Task statement. Return, from the material below, each line in which "Shaded" occurs.

-.-.-

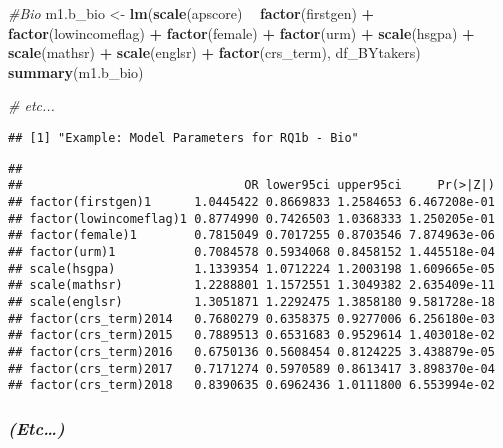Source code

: \documentclass[]{article}
\newenvironment{Shaded}{\begin{snugshade}}{\end{snugshade}}
\newcommand{\KeywordTok}[1]{\textcolor[rgb]{0.13,0.29,0.53}{\textbf{#1}}}
\newcommand{\StringTok}[1]{\textcolor[rgb]{0.31,0.60,0.02}{#1}}
\newcommand{\CommentTok}[1]{\textcolor[rgb]{0.56,0.35,0.01}{\textit{#1}}}
\newcommand{\OperatorTok}[1]{\textcolor[rgb]{0.81,0.36,0.00}{\textbf{#1}}}
\newcommand{\NormalTok}[1]{#1}
\begin{document}
\begin{Shaded}
\begin{Highlighting}[]
\CommentTok{#Bio}
\NormalTok{m1.b_bio <-}\StringTok{ }\KeywordTok{lm}\NormalTok{(}\KeywordTok{scale}\NormalTok{(apscore) }\OperatorTok{~}\StringTok{ }\KeywordTok{factor}\NormalTok{(firstgen) }\OperatorTok{+}\StringTok{ }\KeywordTok{factor}\NormalTok{(lowincomeflag)  }\OperatorTok{+}\StringTok{ }\KeywordTok{factor}\NormalTok{(female) }\OperatorTok{+}\StringTok{ }\KeywordTok{factor}\NormalTok{(urm) }\OperatorTok{+}
\StringTok{                }\KeywordTok{scale}\NormalTok{(hsgpa) }\OperatorTok{+}\StringTok{ }\KeywordTok{scale}\NormalTok{(mathsr) }\OperatorTok{+}\StringTok{ }\KeywordTok{scale}\NormalTok{(englsr) }\OperatorTok{+}\StringTok{ }\KeywordTok{factor}\NormalTok{(crs_term),}
\NormalTok{              df_BYtakers)}
\KeywordTok{summary}\NormalTok{(m1.b_bio)}

\CommentTok{# etc...}
\end{Highlighting}
\end{Shaded}

\begin{verbatim}
## [1] "Example: Model Parameters for RQ1b - Bio"
\end{verbatim}

\begin{verbatim}
##  
##                               OR lower95ci upper95ci     Pr(>|Z|)
## factor(firstgen)1      1.0445422 0.8669833 1.2584653 6.467208e-01
## factor(lowincomeflag)1 0.8774990 0.7426503 1.0368333 1.250205e-01
## factor(female)1        0.7815049 0.7017255 0.8703546 7.874963e-06
## factor(urm)1           0.7084578 0.5934068 0.8458152 1.445518e-04
## scale(hsgpa)           1.1339354 1.0712224 1.2003198 1.609665e-05
## scale(mathsr)          1.2288801 1.1572551 1.3049382 2.635409e-11
## scale(englsr)          1.3051871 1.2292475 1.3858180 9.581728e-18
## factor(crs_term)2014   0.7680279 0.6358375 0.9277006 6.256180e-03
## factor(crs_term)2015   0.7889513 0.6531683 0.9529614 1.403018e-02
## factor(crs_term)2016   0.6750136 0.5608454 0.8124225 3.438879e-05
## factor(crs_term)2017   0.7171274 0.5970589 0.8613417 3.898370e-04
## factor(crs_term)2018   0.8390635 0.6962436 1.0111800 6.553994e-02
\end{verbatim}

\subsubsection{\texorpdfstring{\emph{(Etc\ldots{})}}{(Etc\ldots{})}}\label{etc}
\end{document}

-.-.-

Exercise response.
\newenvironment{Shaded}{\begin{snugshade}}{\end{snugshade}}
\begin{Shaded}
\end{Shaded}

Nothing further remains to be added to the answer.